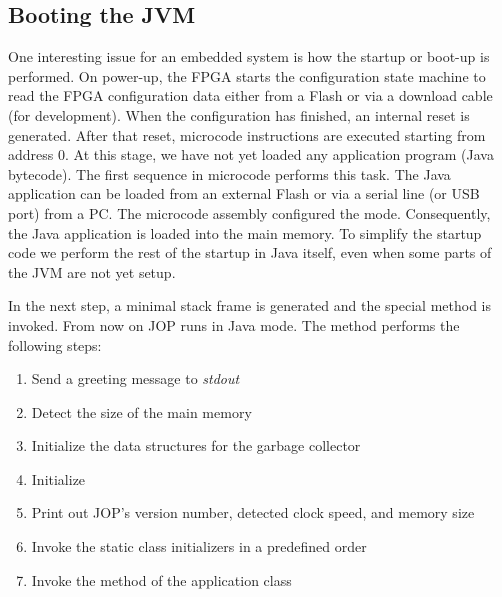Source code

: \subsection{Booting the JVM}

One interesting issue for an embedded system is how the startup or
boot-up is performed. On power-up, the FPGA starts the configuration
state machine to read the FPGA configuration data either from a Flash
or via a download cable (for development). When the configuration has
finished, an internal reset is generated. After that reset, microcode
instructions are executed starting from address 0. At this stage, we
have not yet loaded any application program (Java bytecode). The
first sequence in microcode performs this task. The Java application
can be loaded from an external Flash or via a serial line (or USB
port) from a PC. The microcode assembly configured the mode.
Consequently, the Java application is loaded into the main memory. To
simplify the startup code we perform the rest of the startup in Java
itself, even when some parts of the JVM are not yet setup.

In the next step, a minimal stack frame is generated and the special
method  is invoked. From now on JOP runs in
Java mode. The method  performs the following steps:
\begin{samepage}
\begin{enumerate}
    \item Send a greeting message to \emph{stdout}
    \item Detect the size of the main memory
    \item Initialize the data structures for the garbage collector
    \item Initialize 
    \item Print out JOP's version number, detected clock speed, and
    memory size
    \item Invoke the static class initializers in a predefined order
    \item Invoke the  method of the application class
\end{enumerate}
\end{samepage}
=====
EXERCISE PROMPT | Restate each entry word for word, leaving out any pictures.

YOUR SOLUTION |
Source code

: \subsection{Booting the JVM}

One interesting issue for an embedded system is how the startup or
boot-up is performed. On power-up, the FPGA starts the configuration
state machine to read the FPGA configuration data either from a Flash
or via a download cable (for development). When the configuration has
finished, an internal reset is generated. After that reset, microcode
instructions are executed starting from address 0. At this stage, we
have not yet loaded any application program (Java bytecode). The
first sequence in microcode performs this task. The Java application
can be loaded from an external Flash or via a serial line (or USB
port) from a PC. The microcode assembly configured the mode.
Consequently, the Java application is loaded into the main memory. To
simplify the startup code we perform the rest of the startup in Java
itself, even when some parts of the JVM are not yet setup.

In the next step, a minimal stack frame is generated and the special
method  is invoked. From now on JOP runs in
Java mode. The method  performs the following steps:
\begin{samepage}
\begin{enumerate}
    \item Send a greeting message to \emph{stdout}
    \item Detect the size of the main memory
    \item Initialize the data structures for the garbage collector
    \item Initialize 
    \item Print out JOP's version number, detected clock speed, and
    memory size
    \item Invoke the static class initializers in a predefined order
    \item Invoke the  method of the application class
\end{enumerate}
\end{samepage}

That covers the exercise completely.